THE TASK —
Your answer should be the exact lines of the data below from the one containing "inferred types for" through the one containing "from run to"; please include nothing else.

TASK DATA —
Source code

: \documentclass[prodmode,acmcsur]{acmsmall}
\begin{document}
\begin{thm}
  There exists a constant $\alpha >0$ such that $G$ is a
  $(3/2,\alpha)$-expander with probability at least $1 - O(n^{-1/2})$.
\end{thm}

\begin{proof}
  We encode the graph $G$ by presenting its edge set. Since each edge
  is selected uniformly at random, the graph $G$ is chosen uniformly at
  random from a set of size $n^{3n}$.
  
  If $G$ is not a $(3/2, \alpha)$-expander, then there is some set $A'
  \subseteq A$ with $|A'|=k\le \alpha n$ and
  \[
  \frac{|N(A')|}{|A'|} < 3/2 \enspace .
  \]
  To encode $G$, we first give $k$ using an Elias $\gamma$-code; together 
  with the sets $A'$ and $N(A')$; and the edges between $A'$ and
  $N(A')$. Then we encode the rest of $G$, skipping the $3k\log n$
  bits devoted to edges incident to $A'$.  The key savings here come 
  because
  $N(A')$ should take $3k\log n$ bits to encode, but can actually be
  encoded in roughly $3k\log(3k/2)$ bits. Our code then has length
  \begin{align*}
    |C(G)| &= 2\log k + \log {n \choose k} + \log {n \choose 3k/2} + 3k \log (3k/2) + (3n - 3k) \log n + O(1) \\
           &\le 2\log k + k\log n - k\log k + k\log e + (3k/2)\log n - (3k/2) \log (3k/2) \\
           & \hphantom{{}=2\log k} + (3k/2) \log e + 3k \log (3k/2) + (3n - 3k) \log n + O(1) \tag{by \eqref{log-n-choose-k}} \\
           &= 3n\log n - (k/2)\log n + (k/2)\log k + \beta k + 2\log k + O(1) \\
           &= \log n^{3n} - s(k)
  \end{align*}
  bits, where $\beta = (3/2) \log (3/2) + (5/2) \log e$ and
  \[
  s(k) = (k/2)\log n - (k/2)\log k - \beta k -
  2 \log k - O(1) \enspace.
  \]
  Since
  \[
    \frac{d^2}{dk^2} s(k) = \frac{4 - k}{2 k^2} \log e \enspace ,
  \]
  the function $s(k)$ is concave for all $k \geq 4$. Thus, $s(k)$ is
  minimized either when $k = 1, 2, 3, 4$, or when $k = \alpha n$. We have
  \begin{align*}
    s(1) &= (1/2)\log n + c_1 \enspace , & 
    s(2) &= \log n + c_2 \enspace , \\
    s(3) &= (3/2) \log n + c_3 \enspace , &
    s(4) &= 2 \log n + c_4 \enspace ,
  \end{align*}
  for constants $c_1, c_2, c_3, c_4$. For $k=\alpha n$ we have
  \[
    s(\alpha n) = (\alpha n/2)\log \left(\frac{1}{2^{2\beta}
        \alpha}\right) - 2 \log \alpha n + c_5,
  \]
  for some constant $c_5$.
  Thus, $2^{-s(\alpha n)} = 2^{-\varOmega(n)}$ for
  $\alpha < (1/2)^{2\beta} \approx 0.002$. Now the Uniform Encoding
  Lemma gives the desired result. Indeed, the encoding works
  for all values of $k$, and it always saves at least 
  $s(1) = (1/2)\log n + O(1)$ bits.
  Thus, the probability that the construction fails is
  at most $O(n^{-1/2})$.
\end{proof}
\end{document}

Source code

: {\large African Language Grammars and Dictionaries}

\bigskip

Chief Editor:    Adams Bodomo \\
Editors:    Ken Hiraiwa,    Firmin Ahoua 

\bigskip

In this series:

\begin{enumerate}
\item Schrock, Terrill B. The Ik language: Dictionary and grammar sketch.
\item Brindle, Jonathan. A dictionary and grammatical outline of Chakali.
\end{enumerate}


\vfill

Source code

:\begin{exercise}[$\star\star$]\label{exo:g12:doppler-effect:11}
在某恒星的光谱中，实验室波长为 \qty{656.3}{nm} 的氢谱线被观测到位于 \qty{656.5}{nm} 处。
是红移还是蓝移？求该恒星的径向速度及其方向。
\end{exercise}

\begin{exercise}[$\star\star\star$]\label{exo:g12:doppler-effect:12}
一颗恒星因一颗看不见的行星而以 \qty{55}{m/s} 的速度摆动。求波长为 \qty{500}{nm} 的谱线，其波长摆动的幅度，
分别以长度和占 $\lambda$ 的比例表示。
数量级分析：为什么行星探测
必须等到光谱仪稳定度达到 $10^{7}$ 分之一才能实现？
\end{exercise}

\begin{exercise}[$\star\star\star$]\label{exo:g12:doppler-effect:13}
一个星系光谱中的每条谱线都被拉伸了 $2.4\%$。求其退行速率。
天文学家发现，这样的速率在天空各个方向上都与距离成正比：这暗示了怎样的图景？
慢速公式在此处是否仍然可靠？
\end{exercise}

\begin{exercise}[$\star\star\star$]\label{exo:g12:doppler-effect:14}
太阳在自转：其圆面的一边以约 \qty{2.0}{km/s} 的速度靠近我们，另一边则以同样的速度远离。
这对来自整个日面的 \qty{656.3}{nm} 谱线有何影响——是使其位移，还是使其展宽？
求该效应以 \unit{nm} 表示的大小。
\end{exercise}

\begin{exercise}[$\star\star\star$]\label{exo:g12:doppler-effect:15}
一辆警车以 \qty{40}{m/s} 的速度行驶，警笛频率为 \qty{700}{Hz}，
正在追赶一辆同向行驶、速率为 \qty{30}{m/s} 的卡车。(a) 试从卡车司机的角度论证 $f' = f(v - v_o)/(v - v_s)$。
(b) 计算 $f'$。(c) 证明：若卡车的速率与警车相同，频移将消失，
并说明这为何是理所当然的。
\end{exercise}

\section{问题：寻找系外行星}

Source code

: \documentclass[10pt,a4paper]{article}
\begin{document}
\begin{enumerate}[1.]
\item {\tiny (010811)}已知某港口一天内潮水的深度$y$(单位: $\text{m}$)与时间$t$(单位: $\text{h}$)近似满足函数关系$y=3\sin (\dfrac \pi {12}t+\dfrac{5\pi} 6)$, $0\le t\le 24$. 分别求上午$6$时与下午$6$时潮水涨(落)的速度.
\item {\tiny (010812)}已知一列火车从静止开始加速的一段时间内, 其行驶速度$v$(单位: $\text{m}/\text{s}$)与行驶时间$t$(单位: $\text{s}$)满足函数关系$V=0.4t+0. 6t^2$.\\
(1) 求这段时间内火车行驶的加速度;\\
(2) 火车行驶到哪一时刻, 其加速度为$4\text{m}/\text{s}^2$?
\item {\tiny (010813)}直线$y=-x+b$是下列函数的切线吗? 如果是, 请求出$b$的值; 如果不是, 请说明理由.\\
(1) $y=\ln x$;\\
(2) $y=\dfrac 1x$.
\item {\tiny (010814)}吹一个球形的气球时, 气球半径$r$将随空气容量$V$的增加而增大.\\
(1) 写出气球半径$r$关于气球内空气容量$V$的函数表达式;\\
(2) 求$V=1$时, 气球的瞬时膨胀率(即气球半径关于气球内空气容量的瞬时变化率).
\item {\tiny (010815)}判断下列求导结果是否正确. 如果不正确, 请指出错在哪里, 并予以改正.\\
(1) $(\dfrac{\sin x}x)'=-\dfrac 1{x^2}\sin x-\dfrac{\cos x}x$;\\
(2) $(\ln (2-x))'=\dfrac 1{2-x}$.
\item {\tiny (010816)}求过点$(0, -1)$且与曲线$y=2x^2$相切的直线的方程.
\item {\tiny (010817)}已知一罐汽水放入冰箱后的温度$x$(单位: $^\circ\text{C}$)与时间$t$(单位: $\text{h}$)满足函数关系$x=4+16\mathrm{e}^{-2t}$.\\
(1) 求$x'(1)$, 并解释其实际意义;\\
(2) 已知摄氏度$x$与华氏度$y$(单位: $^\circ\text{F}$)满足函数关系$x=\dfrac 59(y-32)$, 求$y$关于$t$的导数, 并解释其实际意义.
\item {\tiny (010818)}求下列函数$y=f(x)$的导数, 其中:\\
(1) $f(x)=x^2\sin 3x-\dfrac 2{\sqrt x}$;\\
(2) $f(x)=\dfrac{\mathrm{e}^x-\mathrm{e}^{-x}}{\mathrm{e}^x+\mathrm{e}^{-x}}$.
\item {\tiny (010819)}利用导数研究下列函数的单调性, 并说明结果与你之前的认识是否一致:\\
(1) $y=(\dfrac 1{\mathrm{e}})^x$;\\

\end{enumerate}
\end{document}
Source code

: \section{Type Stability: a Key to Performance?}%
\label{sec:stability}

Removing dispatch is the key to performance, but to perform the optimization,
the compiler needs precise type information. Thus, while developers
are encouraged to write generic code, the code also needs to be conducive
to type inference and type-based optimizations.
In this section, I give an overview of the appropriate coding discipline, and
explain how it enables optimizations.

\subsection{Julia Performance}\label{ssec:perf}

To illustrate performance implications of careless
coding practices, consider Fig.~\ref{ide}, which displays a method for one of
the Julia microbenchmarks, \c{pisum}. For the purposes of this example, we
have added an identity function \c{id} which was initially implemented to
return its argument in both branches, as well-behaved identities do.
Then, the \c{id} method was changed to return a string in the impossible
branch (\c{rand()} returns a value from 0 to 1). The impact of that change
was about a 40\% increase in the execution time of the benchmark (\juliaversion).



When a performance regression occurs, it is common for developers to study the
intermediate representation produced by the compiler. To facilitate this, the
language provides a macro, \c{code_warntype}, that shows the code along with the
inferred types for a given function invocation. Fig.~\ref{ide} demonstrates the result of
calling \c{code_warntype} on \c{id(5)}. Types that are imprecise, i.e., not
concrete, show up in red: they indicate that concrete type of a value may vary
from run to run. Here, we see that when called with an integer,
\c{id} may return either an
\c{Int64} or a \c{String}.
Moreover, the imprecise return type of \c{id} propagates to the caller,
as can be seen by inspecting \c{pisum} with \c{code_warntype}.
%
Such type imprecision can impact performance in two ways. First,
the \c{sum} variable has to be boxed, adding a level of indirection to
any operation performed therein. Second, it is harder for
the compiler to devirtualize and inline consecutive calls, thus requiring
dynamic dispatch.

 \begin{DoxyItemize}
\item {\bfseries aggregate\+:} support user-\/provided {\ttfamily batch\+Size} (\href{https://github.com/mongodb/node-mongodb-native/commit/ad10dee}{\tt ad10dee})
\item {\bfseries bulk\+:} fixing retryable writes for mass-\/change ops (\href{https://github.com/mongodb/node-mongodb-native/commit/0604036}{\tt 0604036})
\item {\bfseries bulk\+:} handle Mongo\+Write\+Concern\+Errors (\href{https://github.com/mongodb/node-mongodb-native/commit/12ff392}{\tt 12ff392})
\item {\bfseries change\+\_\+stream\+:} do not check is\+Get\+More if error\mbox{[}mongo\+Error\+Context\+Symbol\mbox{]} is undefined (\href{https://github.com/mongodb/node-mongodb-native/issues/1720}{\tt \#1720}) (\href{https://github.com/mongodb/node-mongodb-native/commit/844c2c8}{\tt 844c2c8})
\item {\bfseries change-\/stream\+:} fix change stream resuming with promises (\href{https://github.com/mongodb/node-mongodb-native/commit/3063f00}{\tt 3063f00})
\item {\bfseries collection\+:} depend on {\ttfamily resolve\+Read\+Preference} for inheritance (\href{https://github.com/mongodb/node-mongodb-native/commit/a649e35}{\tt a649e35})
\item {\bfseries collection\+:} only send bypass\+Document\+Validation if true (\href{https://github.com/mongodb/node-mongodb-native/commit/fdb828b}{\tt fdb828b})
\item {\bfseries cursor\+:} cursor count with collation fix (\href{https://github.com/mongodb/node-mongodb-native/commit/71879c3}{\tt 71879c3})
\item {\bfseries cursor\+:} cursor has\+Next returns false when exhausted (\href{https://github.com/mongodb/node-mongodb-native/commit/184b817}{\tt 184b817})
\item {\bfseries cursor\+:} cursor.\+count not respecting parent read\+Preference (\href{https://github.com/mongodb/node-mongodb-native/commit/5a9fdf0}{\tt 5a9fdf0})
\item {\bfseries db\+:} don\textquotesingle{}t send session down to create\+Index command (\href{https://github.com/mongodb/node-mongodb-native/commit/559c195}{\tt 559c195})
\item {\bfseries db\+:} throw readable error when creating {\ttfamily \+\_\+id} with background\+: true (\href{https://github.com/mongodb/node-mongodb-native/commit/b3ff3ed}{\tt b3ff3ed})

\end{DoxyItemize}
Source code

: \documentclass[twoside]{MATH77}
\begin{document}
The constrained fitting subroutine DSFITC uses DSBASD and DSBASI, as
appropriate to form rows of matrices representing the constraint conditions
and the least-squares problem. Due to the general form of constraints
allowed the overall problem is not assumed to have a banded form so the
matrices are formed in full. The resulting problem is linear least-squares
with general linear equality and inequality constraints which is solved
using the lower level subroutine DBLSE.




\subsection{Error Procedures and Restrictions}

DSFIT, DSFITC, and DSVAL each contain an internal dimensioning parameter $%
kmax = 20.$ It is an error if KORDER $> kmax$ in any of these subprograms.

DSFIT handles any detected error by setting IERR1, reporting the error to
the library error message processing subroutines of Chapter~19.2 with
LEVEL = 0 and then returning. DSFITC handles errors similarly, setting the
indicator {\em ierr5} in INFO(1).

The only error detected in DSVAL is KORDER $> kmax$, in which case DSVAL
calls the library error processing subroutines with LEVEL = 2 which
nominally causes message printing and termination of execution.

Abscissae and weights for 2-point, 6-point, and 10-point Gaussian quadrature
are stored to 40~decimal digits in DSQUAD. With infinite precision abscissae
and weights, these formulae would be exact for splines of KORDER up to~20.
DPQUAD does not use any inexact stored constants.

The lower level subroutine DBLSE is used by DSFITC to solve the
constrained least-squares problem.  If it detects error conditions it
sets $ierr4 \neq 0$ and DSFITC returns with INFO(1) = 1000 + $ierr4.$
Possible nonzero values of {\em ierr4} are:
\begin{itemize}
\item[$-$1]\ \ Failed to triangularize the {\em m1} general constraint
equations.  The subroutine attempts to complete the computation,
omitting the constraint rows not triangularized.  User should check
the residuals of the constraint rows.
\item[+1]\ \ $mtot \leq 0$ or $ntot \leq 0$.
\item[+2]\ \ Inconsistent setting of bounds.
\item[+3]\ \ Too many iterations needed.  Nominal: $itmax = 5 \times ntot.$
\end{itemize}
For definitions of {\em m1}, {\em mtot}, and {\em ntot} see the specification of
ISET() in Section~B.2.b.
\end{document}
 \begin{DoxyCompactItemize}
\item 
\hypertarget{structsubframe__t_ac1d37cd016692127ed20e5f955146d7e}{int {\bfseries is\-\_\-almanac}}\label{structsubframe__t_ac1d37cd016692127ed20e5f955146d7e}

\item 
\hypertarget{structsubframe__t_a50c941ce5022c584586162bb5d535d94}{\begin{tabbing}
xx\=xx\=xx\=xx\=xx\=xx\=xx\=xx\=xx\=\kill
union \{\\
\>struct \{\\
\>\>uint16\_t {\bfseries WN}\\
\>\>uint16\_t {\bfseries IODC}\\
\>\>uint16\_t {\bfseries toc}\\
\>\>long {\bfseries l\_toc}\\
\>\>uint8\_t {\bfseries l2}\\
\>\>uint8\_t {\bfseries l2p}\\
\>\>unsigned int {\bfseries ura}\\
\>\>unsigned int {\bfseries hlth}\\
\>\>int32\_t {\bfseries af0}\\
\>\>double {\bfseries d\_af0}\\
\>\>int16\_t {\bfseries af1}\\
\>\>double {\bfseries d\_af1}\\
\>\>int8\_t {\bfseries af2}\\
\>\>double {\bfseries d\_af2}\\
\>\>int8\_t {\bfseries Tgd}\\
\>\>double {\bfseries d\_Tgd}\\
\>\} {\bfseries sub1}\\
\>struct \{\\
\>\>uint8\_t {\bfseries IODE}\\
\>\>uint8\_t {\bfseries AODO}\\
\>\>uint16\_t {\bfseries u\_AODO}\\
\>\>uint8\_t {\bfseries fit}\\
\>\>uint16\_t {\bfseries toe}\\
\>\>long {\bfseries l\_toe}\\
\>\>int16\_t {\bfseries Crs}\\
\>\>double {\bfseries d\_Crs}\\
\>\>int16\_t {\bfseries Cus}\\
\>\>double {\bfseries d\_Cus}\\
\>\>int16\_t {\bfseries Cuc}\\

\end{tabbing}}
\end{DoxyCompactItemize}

EXERCISE ANSWER —
inferred types for a given function invocation. Fig.~\ref{ide} demonstrates the result of
calling \c{code_warntype} on \c{id(5)}. Types that are imprecise, i.e., not
concrete, show up in red: they indicate that concrete type of a value may vary
from run to run. Here, we see that when called with an integer,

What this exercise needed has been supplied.